HOW ANIMALS MAKE OUR WORLD

With expert knowledge and wry humor, Roman returns animals to their rightful place at the center of the environment.

A colorful picture of how wild animals can heal a damaged environment.

A book dealing with feces and carcasses may not sound like an appetizing read, but conservation biologist and marine ecologist Roman, author of Whale and Listed: Dispatches From America’s Endangered Species Act, delivers a thought-provoking, accessible text. His focus is on the interaction between wild animals and the environment, and he begins in Surtsey, a volcanic island that rose out of the ocean near Iceland in 1963. For years, it was a barren outcrop, but gradually seabirds began to nest there.
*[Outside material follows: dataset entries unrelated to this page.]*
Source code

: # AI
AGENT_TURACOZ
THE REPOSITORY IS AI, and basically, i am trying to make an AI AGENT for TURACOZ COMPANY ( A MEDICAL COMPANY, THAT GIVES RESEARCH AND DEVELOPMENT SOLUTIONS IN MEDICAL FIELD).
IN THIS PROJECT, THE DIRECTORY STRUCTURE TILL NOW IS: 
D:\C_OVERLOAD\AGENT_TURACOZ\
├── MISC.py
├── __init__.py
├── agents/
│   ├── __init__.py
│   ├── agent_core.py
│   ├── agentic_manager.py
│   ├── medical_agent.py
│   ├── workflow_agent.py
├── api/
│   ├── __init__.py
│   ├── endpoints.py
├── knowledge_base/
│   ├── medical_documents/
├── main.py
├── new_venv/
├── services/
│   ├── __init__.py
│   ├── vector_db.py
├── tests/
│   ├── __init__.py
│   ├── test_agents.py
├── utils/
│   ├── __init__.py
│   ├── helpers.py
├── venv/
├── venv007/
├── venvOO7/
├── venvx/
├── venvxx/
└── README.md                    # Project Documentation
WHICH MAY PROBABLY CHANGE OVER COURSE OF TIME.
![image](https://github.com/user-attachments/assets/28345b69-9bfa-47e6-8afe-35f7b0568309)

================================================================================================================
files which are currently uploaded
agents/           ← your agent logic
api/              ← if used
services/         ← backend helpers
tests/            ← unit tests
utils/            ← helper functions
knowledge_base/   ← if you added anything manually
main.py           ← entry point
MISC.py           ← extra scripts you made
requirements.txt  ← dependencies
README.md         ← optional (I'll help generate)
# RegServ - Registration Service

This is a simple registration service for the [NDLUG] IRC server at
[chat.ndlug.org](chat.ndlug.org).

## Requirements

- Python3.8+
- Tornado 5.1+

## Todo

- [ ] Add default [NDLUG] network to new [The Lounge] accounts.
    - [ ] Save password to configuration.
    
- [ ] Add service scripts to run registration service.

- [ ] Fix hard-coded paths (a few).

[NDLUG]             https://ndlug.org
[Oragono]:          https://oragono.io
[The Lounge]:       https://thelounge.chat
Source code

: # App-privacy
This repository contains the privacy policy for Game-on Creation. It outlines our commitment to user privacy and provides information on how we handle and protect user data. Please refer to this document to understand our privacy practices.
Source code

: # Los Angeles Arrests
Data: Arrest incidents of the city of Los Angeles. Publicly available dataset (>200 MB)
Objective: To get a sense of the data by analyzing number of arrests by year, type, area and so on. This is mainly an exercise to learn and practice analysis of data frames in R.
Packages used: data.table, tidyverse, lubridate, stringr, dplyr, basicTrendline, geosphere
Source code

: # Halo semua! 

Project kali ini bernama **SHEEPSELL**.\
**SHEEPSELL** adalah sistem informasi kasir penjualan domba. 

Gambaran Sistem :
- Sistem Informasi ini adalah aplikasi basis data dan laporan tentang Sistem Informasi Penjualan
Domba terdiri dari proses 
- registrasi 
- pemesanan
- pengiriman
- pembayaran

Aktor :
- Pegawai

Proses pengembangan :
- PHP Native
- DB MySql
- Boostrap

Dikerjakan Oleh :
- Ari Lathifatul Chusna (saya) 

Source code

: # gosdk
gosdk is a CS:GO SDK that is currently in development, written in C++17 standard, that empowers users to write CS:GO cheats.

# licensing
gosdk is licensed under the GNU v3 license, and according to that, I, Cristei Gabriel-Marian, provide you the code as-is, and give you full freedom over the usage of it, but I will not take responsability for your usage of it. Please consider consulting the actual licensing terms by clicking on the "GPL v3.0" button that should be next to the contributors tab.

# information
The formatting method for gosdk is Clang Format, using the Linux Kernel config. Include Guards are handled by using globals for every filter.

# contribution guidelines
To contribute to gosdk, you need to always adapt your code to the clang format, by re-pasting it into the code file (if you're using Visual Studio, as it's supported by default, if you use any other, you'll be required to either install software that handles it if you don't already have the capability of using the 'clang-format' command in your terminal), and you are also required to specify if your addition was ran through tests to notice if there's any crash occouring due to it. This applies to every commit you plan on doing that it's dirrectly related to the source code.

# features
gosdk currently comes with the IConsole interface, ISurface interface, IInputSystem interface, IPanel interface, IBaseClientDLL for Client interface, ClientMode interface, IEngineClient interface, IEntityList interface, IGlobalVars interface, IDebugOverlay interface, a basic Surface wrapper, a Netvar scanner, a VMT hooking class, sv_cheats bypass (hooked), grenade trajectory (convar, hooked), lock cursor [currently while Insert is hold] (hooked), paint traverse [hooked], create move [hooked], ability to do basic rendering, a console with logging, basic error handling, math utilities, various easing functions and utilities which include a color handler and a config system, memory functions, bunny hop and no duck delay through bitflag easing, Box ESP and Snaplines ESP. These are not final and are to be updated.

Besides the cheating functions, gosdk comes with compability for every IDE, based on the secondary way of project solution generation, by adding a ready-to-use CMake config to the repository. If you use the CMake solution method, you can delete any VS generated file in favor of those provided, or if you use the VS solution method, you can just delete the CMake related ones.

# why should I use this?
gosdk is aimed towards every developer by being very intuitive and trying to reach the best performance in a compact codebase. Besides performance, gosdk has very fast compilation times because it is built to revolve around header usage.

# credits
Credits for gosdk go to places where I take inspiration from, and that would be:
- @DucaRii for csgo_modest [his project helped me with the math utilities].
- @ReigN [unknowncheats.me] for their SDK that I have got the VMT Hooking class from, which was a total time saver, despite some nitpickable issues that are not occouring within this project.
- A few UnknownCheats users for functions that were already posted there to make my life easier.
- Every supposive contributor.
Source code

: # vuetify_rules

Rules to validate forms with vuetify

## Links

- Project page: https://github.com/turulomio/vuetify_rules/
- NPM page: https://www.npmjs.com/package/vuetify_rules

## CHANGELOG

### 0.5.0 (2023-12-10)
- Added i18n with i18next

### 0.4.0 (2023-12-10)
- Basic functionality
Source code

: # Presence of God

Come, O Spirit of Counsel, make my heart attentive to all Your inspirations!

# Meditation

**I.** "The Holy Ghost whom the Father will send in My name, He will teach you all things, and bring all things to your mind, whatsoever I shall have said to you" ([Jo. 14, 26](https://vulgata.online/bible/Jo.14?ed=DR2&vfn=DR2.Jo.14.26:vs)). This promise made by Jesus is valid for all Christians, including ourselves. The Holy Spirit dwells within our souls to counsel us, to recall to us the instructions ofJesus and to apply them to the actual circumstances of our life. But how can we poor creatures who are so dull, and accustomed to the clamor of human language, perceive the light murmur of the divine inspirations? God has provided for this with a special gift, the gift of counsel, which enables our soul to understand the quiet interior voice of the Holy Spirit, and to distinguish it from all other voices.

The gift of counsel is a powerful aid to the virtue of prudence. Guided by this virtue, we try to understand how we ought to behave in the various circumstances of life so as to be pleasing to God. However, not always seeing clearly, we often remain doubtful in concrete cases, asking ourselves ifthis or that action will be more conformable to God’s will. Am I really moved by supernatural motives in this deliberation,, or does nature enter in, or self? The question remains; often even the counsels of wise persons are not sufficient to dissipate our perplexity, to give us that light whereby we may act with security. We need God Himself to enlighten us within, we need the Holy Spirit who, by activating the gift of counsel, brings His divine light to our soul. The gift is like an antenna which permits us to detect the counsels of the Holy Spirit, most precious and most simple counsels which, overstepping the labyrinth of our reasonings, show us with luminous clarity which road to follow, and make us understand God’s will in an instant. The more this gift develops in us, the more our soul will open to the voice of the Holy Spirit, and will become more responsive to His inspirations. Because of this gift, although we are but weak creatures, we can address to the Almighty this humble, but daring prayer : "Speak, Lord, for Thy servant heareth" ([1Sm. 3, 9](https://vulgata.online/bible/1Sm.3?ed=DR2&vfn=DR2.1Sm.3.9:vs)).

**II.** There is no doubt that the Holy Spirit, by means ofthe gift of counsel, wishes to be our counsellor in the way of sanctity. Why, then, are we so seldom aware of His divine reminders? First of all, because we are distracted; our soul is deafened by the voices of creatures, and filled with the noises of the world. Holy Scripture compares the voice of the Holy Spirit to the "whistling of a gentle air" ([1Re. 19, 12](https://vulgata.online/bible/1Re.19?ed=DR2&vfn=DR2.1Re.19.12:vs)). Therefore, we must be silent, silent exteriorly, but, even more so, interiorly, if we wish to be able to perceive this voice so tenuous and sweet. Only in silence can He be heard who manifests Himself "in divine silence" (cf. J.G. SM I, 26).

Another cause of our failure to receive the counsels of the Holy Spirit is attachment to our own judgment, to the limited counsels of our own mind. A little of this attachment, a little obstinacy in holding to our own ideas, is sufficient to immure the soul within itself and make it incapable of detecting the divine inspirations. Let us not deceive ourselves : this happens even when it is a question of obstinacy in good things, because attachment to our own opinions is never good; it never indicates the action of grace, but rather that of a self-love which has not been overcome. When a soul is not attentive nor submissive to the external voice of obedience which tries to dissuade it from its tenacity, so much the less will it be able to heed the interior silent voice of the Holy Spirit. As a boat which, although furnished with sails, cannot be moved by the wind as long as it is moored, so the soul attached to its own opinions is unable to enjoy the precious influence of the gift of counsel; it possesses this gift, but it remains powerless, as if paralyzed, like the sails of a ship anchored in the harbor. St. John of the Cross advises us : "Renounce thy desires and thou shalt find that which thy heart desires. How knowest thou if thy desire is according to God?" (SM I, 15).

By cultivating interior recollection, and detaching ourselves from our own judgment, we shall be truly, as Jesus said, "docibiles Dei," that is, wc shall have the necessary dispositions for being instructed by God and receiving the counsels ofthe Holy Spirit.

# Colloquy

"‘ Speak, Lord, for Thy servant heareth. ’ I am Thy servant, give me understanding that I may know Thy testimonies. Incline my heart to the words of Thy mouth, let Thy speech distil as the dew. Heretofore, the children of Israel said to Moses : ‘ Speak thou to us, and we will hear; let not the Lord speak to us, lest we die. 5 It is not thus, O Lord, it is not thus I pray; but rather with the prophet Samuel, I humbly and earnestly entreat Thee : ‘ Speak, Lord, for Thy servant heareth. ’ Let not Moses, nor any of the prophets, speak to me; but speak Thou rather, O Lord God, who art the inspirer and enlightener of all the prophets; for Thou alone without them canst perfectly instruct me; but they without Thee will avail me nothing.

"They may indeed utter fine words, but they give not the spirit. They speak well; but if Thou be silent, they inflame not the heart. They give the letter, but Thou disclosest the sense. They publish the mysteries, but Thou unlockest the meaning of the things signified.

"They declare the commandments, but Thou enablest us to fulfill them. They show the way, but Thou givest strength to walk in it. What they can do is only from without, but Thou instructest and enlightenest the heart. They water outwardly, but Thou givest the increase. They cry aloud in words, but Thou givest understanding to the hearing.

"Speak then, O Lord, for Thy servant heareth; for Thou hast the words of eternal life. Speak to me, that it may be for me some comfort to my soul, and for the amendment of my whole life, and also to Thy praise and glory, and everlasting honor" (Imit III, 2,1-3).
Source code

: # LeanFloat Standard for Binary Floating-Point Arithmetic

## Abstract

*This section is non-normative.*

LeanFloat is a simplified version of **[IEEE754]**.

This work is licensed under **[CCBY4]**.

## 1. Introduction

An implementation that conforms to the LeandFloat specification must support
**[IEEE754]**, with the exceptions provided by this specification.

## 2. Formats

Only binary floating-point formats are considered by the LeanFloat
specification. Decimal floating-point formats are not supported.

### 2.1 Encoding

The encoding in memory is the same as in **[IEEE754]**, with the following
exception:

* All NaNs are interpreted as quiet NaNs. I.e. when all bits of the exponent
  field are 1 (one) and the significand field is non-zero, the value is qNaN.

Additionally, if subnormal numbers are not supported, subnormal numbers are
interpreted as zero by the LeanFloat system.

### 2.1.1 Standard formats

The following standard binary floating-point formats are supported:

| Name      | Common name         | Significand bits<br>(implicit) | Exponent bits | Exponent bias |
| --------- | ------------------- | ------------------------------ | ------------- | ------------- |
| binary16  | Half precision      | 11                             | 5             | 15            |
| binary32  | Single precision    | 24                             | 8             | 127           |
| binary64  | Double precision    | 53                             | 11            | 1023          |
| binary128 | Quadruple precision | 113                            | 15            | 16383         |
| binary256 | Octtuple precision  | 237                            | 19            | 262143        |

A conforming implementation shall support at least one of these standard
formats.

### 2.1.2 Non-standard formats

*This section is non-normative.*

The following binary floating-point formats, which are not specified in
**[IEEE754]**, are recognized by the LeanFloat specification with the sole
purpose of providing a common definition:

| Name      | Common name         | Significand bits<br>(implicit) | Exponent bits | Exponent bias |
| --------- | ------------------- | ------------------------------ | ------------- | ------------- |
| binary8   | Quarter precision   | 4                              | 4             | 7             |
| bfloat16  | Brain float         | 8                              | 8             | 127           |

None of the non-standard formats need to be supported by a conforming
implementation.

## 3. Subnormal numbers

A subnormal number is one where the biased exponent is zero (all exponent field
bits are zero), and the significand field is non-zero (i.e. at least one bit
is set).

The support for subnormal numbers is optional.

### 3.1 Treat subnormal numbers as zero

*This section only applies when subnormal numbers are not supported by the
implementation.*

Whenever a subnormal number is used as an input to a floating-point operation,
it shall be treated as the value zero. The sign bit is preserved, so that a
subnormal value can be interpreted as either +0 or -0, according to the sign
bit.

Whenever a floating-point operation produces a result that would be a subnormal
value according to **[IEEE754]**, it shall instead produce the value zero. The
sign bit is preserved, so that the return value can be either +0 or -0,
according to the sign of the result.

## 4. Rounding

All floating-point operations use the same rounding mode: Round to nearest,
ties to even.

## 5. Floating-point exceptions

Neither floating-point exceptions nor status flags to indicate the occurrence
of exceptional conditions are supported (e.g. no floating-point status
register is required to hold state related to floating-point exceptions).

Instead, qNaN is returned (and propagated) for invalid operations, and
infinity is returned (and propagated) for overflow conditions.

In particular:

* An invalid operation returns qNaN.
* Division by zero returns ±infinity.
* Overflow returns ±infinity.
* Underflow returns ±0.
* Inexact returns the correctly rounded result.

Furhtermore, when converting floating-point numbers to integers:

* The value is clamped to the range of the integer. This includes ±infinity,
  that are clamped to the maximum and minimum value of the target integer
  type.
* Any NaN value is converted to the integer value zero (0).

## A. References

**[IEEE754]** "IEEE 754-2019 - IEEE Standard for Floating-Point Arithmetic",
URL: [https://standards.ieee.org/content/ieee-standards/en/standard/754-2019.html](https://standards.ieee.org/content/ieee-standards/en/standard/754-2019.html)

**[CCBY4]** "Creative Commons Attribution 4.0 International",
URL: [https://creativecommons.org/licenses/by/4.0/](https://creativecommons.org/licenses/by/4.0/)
Their excrement provided nitrates and phosphates for seeds to take root, and eventually the island became a lively place. This highlights the role that animals play in biological loops, and Roman continues his theme by tracing how whales spread valuable nutrients throughout the ocean. No armchair theorist, the author chronicles his treks through bear country in the Pacific Northwest to assess the environmental impact of salmon spawning. He sees great value in projects such as the reintroduction of wolves to Yellowstone Park and bison to the Great Plains. Ecosystems are basically puzzles, and each piece fits into many others. Even hippos play an important role as prolific contributors of fecal matter. At the tiny end of the size scale, insects like midges provide nutrition to plants through their decaying corpses. Roman makes a range of useful proposals, such as an expansion of rewilding programs and nature reserves. He points out that building up wild environments would help to fight climate change. While his commitment to the environment is clear, he avoids the hectoring tone of some ecologists, and the result is a book that entertains and encourages readers to see the world from a different perspective.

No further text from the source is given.